YOUR INSTRUCTIONS: In the records that follow, locate every line with "right" and extract it.

RECORDS:

= = = = = = =

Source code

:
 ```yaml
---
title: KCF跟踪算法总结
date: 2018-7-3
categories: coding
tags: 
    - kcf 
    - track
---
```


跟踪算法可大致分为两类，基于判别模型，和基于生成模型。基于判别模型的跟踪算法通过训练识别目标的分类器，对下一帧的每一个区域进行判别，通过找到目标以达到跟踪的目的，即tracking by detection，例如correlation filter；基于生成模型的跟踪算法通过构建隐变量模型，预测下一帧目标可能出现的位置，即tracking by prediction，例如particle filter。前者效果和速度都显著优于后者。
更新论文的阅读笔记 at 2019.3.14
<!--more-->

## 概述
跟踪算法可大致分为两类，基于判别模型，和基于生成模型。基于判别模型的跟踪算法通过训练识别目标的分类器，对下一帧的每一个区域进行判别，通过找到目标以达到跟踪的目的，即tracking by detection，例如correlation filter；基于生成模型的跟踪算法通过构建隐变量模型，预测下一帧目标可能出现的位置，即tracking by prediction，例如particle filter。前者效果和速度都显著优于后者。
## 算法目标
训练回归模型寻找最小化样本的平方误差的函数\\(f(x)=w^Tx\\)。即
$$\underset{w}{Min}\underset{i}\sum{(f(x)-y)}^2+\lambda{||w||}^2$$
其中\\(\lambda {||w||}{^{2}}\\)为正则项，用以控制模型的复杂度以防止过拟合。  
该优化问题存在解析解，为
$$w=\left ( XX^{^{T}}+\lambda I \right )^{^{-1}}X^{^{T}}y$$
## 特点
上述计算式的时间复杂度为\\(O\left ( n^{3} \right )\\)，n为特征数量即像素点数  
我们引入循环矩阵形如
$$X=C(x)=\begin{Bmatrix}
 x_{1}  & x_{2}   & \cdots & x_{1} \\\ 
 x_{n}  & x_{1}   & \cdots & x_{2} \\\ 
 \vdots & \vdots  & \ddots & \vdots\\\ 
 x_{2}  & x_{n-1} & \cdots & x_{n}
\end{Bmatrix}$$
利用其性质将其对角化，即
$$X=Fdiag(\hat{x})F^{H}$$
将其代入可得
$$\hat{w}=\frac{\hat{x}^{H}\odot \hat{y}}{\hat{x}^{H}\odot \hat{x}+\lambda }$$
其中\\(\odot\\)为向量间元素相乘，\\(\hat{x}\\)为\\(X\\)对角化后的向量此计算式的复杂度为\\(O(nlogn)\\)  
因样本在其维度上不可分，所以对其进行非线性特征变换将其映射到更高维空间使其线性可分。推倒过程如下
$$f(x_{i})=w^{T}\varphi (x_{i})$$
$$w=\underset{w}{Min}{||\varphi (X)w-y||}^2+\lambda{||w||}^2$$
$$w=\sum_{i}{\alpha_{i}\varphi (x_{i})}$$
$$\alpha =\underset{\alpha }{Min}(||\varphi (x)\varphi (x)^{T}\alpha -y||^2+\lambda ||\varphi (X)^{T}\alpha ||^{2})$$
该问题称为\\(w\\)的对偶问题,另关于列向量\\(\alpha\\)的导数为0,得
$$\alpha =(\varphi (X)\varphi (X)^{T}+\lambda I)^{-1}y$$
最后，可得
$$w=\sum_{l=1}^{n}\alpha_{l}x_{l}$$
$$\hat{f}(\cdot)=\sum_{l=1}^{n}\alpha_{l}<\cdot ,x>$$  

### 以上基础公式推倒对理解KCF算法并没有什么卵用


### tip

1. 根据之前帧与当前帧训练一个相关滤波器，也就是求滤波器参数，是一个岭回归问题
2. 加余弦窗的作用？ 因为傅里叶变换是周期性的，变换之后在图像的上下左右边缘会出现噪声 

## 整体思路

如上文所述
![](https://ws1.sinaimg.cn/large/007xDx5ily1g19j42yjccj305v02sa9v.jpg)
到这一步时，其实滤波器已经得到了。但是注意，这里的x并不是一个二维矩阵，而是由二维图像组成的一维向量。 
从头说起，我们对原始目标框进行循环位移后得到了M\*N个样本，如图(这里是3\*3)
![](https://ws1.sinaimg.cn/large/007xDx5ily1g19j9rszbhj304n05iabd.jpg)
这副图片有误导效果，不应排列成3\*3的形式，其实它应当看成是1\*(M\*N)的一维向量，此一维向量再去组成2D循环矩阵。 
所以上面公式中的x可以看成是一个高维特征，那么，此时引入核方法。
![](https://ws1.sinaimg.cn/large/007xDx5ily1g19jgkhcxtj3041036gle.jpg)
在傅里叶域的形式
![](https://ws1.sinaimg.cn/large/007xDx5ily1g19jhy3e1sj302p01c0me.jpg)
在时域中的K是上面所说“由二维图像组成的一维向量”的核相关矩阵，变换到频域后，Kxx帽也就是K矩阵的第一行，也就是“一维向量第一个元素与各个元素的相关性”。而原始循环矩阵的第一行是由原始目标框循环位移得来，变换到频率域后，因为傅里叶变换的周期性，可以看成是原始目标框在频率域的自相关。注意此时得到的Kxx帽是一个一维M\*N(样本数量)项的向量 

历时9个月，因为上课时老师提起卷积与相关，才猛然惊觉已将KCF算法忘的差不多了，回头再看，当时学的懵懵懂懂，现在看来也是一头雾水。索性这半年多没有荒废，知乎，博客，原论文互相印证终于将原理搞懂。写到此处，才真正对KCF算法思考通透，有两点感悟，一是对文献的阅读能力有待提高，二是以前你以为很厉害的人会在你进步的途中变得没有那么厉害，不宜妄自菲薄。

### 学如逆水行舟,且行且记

= = = = = = =

REPLY:
$$w=\left ( XX^{^{T}}+\lambda I \right )^{^{-1}}X^{^{T}}y$$
上述计算式的时间复杂度为\\(O\left ( n^{3} \right )\\)，n为特征数量即像素点数  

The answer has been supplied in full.